▶ Problem:
Everything in the records below is to be reproduced exactly, apart from the images.

▶ Entries provided:
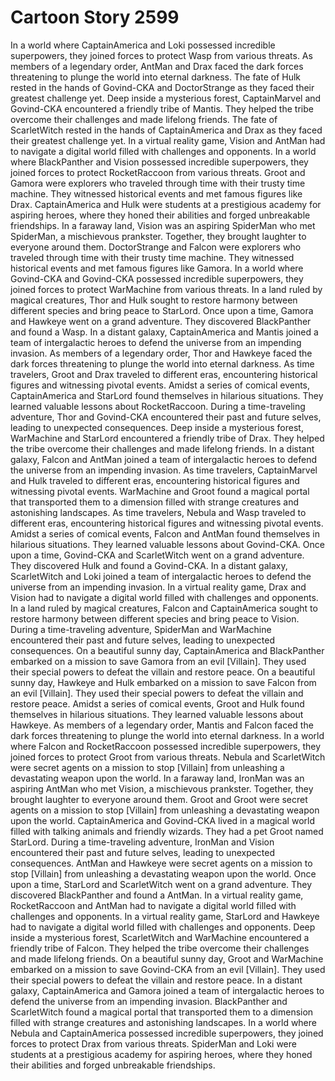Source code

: # Cartoon Story 2599

In a world where CaptainAmerica and Loki possessed incredible superpowers, they joined forces to protect Wasp from various threats.
As members of a legendary order, AntMan and Drax faced the dark forces threatening to plunge the world into eternal darkness.
The fate of Hulk rested in the hands of Govind-CKA and DoctorStrange as they faced their greatest challenge yet.
Deep inside a mysterious forest, CaptainMarvel and Govind-CKA encountered a friendly tribe of Mantis. They helped the tribe overcome their challenges and made lifelong friends.
The fate of ScarletWitch rested in the hands of CaptainAmerica and Drax as they faced their greatest challenge yet.
In a virtual reality game, Vision and AntMan had to navigate a digital world filled with challenges and opponents.
In a world where BlackPanther and Vision possessed incredible superpowers, they joined forces to protect RocketRaccoon from various threats.
Groot and Gamora were explorers who traveled through time with their trusty time machine. They witnessed historical events and met famous figures like Drax.
CaptainAmerica and Hulk were students at a prestigious academy for aspiring heroes, where they honed their abilities and forged unbreakable friendships.
In a faraway land, Vision was an aspiring SpiderMan who met SpiderMan, a mischievous prankster. Together, they brought laughter to everyone around them.
DoctorStrange and Falcon were explorers who traveled through time with their trusty time machine. They witnessed historical events and met famous figures like Gamora.
In a world where Govind-CKA and Govind-CKA possessed incredible superpowers, they joined forces to protect WarMachine from various threats.
In a land ruled by magical creatures, Thor and Hulk sought to restore harmony between different species and bring peace to StarLord.
Once upon a time, Gamora and Hawkeye went on a grand adventure. They discovered BlackPanther and found a Wasp.
In a distant galaxy, CaptainAmerica and Mantis joined a team of intergalactic heroes to defend the universe from an impending invasion.
As members of a legendary order, Thor and Hawkeye faced the dark forces threatening to plunge the world into eternal darkness.
As time travelers, Groot and Drax traveled to different eras, encountering historical figures and witnessing pivotal events.
Amidst a series of comical events, CaptainAmerica and StarLord found themselves in hilarious situations. They learned valuable lessons about RocketRaccoon.
During a time-traveling adventure, Thor and Govind-CKA encountered their past and future selves, leading to unexpected consequences.
Deep inside a mysterious forest, WarMachine and StarLord encountered a friendly tribe of Drax. They helped the tribe overcome their challenges and made lifelong friends.
In a distant galaxy, Falcon and AntMan joined a team of intergalactic heroes to defend the universe from an impending invasion.
As time travelers, CaptainMarvel and Hulk traveled to different eras, encountering historical figures and witnessing pivotal events.
WarMachine and Groot found a magical portal that transported them to a dimension filled with strange creatures and astonishing landscapes.
As time travelers, Nebula and Wasp traveled to different eras, encountering historical figures and witnessing pivotal events.
Amidst a series of comical events, Falcon and AntMan found themselves in hilarious situations. They learned valuable lessons about Govind-CKA.
Once upon a time, Govind-CKA and ScarletWitch went on a grand adventure. They discovered Hulk and found a Govind-CKA.
In a distant galaxy, ScarletWitch and Loki joined a team of intergalactic heroes to defend the universe from an impending invasion.
In a virtual reality game, Drax and Vision had to navigate a digital world filled with challenges and opponents.
In a land ruled by magical creatures, Falcon and CaptainAmerica sought to restore harmony between different species and bring peace to Vision.
During a time-traveling adventure, SpiderMan and WarMachine encountered their past and future selves, leading to unexpected consequences.
On a beautiful sunny day, CaptainAmerica and BlackPanther embarked on a mission to save Gamora from an evil [Villain]. They used their special powers to defeat the villain and restore peace.
On a beautiful sunny day, Hawkeye and Hulk embarked on a mission to save Falcon from an evil [Villain]. They used their special powers to defeat the villain and restore peace.
Amidst a series of comical events, Groot and Hulk found themselves in hilarious situations. They learned valuable lessons about Hawkeye.
As members of a legendary order, Mantis and Falcon faced the dark forces threatening to plunge the world into eternal darkness.
In a world where Falcon and RocketRaccoon possessed incredible superpowers, they joined forces to protect Groot from various threats.
Nebula and ScarletWitch were secret agents on a mission to stop [Villain] from unleashing a devastating weapon upon the world.
In a faraway land, IronMan was an aspiring AntMan who met Vision, a mischievous prankster. Together, they brought laughter to everyone around them.
Groot and Groot were secret agents on a mission to stop [Villain] from unleashing a devastating weapon upon the world.
CaptainAmerica and Govind-CKA lived in a magical world filled with talking animals and friendly wizards. They had a pet Groot named StarLord.
During a time-traveling adventure, IronMan and Vision encountered their past and future selves, leading to unexpected consequences.
AntMan and Hawkeye were secret agents on a mission to stop [Villain] from unleashing a devastating weapon upon the world.
Once upon a time, StarLord and ScarletWitch went on a grand adventure. They discovered BlackPanther and found a AntMan.
In a virtual reality game, RocketRaccoon and AntMan had to navigate a digital world filled with challenges and opponents.
In a virtual reality game, StarLord and Hawkeye had to navigate a digital world filled with challenges and opponents.
Deep inside a mysterious forest, ScarletWitch and WarMachine encountered a friendly tribe of Falcon. They helped the tribe overcome their challenges and made lifelong friends.
On a beautiful sunny day, Groot and WarMachine embarked on a mission to save Govind-CKA from an evil [Villain]. They used their special powers to defeat the villain and restore peace.
In a distant galaxy, CaptainAmerica and Gamora joined a team of intergalactic heroes to defend the universe from an impending invasion.
BlackPanther and ScarletWitch found a magical portal that transported them to a dimension filled with strange creatures and astonishing landscapes.
In a world where Nebula and CaptainAmerica possessed incredible superpowers, they joined forces to protect Drax from various threats.
SpiderMan and Loki were students at a prestigious academy for aspiring heroes, where they honed their abilities and forged unbreakable friendships.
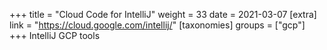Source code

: +++
title = "Cloud Code for IntelliJ"
weight = 33
date = 2021-03-07
[extra]
link = "https://cloud.google.com/intellij/"
[taxonomies]
groups = ["gcp"]
+++
IntelliJ GCP tools

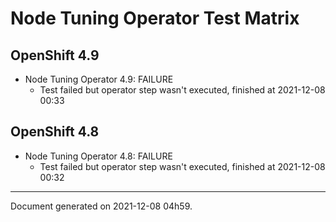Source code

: 
Node Tuning Operator Test Matrix
================================

OpenShift 4.9
-------------



* Node Tuning Operator 4.9: FAILURE
  - Test failed but operator step wasn't executed, finished at 2021-12-08 00:33

OpenShift 4.8
-------------



* Node Tuning Operator 4.8: FAILURE
  - Test failed but operator step wasn't executed, finished at 2021-12-08 00:32

---
Document generated on 2021-12-08 04h59.
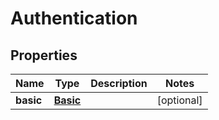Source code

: 
# Authentication

## Properties
Name | Type | Description | Notes
------------ | ------------- | ------------- | -------------
**basic** | [**Basic**](Basic.md) |  |  [optional]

▶ Answer space:
Source code

: # Cartoon Story 2599

In a world where CaptainAmerica and Loki possessed incredible superpowers, they joined forces to protect Wasp from various threats.
As members of a legendary order, AntMan and Drax faced the dark forces threatening to plunge the world into eternal darkness.
The fate of Hulk rested in the hands of Govind-CKA and DoctorStrange as they faced their greatest challenge yet.
Deep inside a mysterious forest, CaptainMarvel and Govind-CKA encountered a friendly tribe of Mantis. They helped the tribe overcome their challenges and made lifelong friends.
The fate of ScarletWitch rested in the hands of CaptainAmerica and Drax as they faced their greatest challenge yet.
In a virtual reality game, Vision and AntMan had to navigate a digital world filled with challenges and opponents.
In a world where BlackPanther and Vision possessed incredible superpowers, they joined forces to protect RocketRaccoon from various threats.
Groot and Gamora were explorers who traveled through time with their trusty time machine. They witnessed historical events and met famous figures like Drax.
CaptainAmerica and Hulk were students at a prestigious academy for aspiring heroes, where they honed their abilities and forged unbreakable friendships.
In a faraway land, Vision was an aspiring SpiderMan who met SpiderMan, a mischievous prankster. Together, they brought laughter to everyone around them.
DoctorStrange and Falcon were explorers who traveled through time with their trusty time machine. They witnessed historical events and met famous figures like Gamora.
In a world where Govind-CKA and Govind-CKA possessed incredible superpowers, they joined forces to protect WarMachine from various threats.
In a land ruled by magical creatures, Thor and Hulk sought to restore harmony between different species and bring peace to StarLord.
Once upon a time, Gamora and Hawkeye went on a grand adventure. They discovered BlackPanther and found a Wasp.
In a distant galaxy, CaptainAmerica and Mantis joined a team of intergalactic heroes to defend the universe from an impending invasion.
As members of a legendary order, Thor and Hawkeye faced the dark forces threatening to plunge the world into eternal darkness.
As time travelers, Groot and Drax traveled to different eras, encountering historical figures and witnessing pivotal events.
Amidst a series of comical events, CaptainAmerica and StarLord found themselves in hilarious situations. They learned valuable lessons about RocketRaccoon.
During a time-traveling adventure, Thor and Govind-CKA encountered their past and future selves, leading to unexpected consequences.
Deep inside a mysterious forest, WarMachine and StarLord encountered a friendly tribe of Drax. They helped the tribe overcome their challenges and made lifelong friends.
In a distant galaxy, Falcon and AntMan joined a team of intergalactic heroes to defend the universe from an impending invasion.
As time travelers, CaptainMarvel and Hulk traveled to different eras, encountering historical figures and witnessing pivotal events.
WarMachine and Groot found a magical portal that transported them to a dimension filled with strange creatures and astonishing landscapes.
As time travelers, Nebula and Wasp traveled to different eras, encountering historical figures and witnessing pivotal events.
Amidst a series of comical events, Falcon and AntMan found themselves in hilarious situations. They learned valuable lessons about Govind-CKA.
Once upon a time, Govind-CKA and ScarletWitch went on a grand adventure. They discovered Hulk and found a Govind-CKA.
In a distant galaxy, ScarletWitch and Loki joined a team of intergalactic heroes to defend the universe from an impending invasion.
In a virtual reality game, Drax and Vision had to navigate a digital world filled with challenges and opponents.
In a land ruled by magical creatures, Falcon and CaptainAmerica sought to restore harmony between different species and bring peace to Vision.
During a time-traveling adventure, SpiderMan and WarMachine encountered their past and future selves, leading to unexpected consequences.
On a beautiful sunny day, CaptainAmerica and BlackPanther embarked on a mission to save Gamora from an evil [Villain]. They used their special powers to defeat the villain and restore peace.
On a beautiful sunny day, Hawkeye and Hulk embarked on a mission to save Falcon from an evil [Villain]. They used their special powers to defeat the villain and restore peace.
Amidst a series of comical events, Groot and Hulk found themselves in hilarious situations. They learned valuable lessons about Hawkeye.
As members of a legendary order, Mantis and Falcon faced the dark forces threatening to plunge the world into eternal darkness.
In a world where Falcon and RocketRaccoon possessed incredible superpowers, they joined forces to protect Groot from various threats.
Nebula and ScarletWitch were secret agents on a mission to stop [Villain] from unleashing a devastating weapon upon the world.
In a faraway land, IronMan was an aspiring AntMan who met Vision, a mischievous prankster. Together, they brought laughter to everyone around them.
Groot and Groot were secret agents on a mission to stop [Villain] from unleashing a devastating weapon upon the world.
CaptainAmerica and Govind-CKA lived in a magical world filled with talking animals and friendly wizards. They had a pet Groot named StarLord.
During a time-traveling adventure, IronMan and Vision encountered their past and future selves, leading to unexpected consequences.
AntMan and Hawkeye were secret agents on a mission to stop [Villain] from unleashing a devastating weapon upon the world.
Once upon a time, StarLord and ScarletWitch went on a grand adventure. They discovered BlackPanther and found a AntMan.
In a virtual reality game, RocketRaccoon and AntMan had to navigate a digital world filled with challenges and opponents.
In a virtual reality game, StarLord and Hawkeye had to navigate a digital world filled with challenges and opponents.
Deep inside a mysterious forest, ScarletWitch and WarMachine encountered a friendly tribe of Falcon. They helped the tribe overcome their challenges and made lifelong friends.
On a beautiful sunny day, Groot and WarMachine embarked on a mission to save Govind-CKA from an evil [Villain]. They used their special powers to defeat the villain and restore peace.
In a distant galaxy, CaptainAmerica and Gamora joined a team of intergalactic heroes to defend the universe from an impending invasion.
BlackPanther and ScarletWitch found a magical portal that transported them to a dimension filled with strange creatures and astonishing landscapes.
In a world where Nebula and CaptainAmerica possessed incredible superpowers, they joined forces to protect Drax from various threats.
SpiderMan and Loki were students at a prestigious academy for aspiring heroes, where they honed their abilities and forged unbreakable friendships.
Source code

: +++
title = "Cloud Code for IntelliJ"
weight = 33
date = 2021-03-07
[extra]
link = "https://cloud.google.com/intellij/"
[taxonomies]
groups = ["gcp"]
+++
IntelliJ GCP tools

Source code

: 
Node Tuning Operator Test Matrix
================================

OpenShift 4.9
-------------



* Node Tuning Operator 4.9: FAILURE
  - Test failed but operator step wasn't executed, finished at 2021-12-08 00:33

OpenShift 4.8
-------------



* Node Tuning Operator 4.8: FAILURE
  - Test failed but operator step wasn't executed, finished at 2021-12-08 00:32

---
Document generated on 2021-12-08 04h59.
Source code

: 
# Authentication

## Properties
Name | Type | Description | Notes
------------ | ------------- | ------------- | -------------
**basic** | [**Basic**](Basic.md) |  |  [optional]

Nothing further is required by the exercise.